RECORDS SUPPLIED section start
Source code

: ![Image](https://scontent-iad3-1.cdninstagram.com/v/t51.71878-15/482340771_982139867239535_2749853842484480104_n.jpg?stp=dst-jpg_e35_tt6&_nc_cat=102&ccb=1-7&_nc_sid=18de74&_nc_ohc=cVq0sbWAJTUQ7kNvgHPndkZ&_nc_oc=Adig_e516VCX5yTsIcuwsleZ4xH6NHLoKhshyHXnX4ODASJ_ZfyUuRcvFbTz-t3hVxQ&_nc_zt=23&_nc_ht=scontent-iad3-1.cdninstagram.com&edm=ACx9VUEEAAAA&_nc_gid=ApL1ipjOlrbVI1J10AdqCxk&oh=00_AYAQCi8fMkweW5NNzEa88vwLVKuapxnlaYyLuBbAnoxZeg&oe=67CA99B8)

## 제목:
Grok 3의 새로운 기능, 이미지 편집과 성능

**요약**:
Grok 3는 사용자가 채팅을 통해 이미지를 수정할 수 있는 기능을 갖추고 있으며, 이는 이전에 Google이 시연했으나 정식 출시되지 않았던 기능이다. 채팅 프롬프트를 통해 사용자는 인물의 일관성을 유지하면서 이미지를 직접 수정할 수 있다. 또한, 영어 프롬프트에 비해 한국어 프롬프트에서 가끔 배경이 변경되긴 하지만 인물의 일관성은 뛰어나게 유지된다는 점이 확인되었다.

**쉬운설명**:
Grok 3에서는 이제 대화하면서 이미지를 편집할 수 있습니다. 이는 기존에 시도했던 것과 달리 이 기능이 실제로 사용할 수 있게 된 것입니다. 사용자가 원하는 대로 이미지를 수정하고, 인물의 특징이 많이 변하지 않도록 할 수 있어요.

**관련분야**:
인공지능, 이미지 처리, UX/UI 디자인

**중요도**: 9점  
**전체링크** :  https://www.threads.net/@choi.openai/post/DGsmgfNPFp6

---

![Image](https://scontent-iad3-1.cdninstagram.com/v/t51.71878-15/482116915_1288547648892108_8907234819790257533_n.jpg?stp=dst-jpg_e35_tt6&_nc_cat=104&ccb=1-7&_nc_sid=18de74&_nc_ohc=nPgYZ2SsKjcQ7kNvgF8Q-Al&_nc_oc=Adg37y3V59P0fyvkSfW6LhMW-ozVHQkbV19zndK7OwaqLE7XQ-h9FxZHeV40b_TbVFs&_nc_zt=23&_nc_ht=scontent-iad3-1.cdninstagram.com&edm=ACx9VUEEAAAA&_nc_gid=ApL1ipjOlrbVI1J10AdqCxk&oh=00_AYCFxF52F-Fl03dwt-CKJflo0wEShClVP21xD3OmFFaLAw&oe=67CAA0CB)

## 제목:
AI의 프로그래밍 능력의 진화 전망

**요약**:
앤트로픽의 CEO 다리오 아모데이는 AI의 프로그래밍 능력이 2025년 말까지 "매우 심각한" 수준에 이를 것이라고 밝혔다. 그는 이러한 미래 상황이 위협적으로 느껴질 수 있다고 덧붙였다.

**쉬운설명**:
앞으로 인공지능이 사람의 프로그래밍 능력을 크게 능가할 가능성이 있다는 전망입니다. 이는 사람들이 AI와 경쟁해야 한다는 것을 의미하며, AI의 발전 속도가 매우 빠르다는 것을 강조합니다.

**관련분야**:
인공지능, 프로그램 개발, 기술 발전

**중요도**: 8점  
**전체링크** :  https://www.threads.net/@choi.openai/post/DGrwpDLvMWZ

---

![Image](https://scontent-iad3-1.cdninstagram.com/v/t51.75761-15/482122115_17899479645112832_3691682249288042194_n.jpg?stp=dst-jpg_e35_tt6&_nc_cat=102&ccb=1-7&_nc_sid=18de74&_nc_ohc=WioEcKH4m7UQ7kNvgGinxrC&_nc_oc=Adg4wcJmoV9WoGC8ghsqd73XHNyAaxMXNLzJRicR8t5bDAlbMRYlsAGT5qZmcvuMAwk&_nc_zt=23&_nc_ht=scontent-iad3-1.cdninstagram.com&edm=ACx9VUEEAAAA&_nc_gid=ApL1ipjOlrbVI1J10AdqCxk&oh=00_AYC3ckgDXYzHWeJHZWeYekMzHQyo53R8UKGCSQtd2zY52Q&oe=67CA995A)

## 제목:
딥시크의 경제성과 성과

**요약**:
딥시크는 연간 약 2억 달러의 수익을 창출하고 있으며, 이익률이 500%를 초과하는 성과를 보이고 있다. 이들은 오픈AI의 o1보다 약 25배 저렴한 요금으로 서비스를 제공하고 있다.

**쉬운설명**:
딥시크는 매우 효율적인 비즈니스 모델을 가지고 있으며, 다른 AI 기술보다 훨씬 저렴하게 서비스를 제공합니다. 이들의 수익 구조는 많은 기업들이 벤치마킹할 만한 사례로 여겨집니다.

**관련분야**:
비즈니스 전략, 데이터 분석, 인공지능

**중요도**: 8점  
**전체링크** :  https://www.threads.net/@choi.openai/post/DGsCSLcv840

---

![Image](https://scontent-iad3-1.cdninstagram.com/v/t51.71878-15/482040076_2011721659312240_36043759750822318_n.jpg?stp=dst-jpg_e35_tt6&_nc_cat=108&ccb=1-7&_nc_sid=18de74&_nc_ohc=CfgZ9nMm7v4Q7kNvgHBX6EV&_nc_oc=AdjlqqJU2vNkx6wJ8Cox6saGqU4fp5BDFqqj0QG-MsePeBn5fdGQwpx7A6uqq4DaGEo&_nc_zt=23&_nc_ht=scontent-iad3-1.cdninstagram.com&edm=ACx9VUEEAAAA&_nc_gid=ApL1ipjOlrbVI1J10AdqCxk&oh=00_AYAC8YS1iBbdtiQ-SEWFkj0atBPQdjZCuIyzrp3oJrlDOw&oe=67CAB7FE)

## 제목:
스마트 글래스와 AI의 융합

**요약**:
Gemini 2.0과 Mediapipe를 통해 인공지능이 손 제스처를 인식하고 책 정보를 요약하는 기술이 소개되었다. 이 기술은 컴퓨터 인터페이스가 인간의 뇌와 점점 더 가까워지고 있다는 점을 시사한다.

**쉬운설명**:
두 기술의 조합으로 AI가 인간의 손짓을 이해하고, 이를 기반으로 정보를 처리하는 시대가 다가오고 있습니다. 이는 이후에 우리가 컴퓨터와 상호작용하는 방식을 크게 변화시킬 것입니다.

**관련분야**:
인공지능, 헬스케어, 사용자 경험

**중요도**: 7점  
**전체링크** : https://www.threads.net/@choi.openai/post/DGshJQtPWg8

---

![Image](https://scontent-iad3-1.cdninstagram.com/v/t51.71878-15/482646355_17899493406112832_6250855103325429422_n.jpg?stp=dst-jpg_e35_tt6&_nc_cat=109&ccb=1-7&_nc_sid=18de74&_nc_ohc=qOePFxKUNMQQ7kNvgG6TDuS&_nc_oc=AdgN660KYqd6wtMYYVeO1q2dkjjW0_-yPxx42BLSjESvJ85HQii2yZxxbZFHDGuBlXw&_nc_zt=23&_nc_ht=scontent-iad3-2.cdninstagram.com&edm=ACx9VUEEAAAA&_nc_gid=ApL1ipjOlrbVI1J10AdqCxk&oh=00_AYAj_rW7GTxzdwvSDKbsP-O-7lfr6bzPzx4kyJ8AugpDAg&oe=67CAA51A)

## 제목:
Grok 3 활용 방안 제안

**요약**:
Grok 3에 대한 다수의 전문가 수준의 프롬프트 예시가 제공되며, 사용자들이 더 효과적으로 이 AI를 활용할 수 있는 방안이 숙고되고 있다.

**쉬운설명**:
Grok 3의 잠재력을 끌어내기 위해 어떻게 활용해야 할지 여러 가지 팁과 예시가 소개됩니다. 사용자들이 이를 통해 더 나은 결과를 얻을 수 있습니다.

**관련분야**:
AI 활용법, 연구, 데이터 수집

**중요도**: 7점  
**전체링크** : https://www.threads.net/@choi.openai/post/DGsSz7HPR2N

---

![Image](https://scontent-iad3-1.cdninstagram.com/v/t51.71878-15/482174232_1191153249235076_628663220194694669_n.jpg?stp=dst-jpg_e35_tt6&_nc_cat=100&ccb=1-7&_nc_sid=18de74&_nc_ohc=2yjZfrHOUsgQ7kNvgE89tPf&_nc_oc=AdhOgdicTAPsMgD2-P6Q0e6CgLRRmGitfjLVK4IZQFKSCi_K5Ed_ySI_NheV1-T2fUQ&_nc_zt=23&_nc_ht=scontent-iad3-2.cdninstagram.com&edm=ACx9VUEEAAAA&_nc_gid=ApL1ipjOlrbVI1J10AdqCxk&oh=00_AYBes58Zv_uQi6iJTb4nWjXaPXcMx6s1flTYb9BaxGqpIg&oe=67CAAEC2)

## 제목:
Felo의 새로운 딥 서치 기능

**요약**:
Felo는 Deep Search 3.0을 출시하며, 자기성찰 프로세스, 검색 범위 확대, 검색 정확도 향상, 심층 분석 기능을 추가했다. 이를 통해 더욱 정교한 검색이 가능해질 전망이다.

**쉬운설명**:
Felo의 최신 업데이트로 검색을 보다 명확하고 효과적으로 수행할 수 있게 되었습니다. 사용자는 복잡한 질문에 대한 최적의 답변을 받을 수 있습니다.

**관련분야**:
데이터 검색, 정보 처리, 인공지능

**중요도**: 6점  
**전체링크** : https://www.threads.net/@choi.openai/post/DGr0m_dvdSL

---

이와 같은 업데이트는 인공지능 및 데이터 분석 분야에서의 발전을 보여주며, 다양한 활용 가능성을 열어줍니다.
RECORDS SUPPLIED section end
→ **ACTIVITY**:
Show every line of the listing in which the string "있습니다" can be found.

→ **EXERCISE SOLUTION**:
Grok 3에서는 이제 대화하면서 이미지를 편집할 수 있습니다. 이는 기존에 시도했던 것과 달리 이 기능이 실제로 사용할 수 있게 된 것입니다. 사용자가 원하는 대로 이미지를 수정하고, 인물의 특징이 많이 변하지 않도록 할 수 있어요.
두 기술의 조합으로 AI가 인간의 손짓을 이해하고, 이를 기반으로 정보를 처리하는 시대가 다가오고 있습니다. 이는 이후에 우리가 컴퓨터와 상호작용하는 방식을 크게 변화시킬 것입니다.
Grok 3의 잠재력을 끌어내기 위해 어떻게 활용해야 할지 여러 가지 팁과 예시가 소개됩니다. 사용자들이 이를 통해 더 나은 결과를 얻을 수 있습니다.
Felo의 최신 업데이트로 검색을 보다 명확하고 효과적으로 수행할 수 있게 되었습니다. 사용자는 복잡한 질문에 대한 최적의 답변을 받을 수 있습니다.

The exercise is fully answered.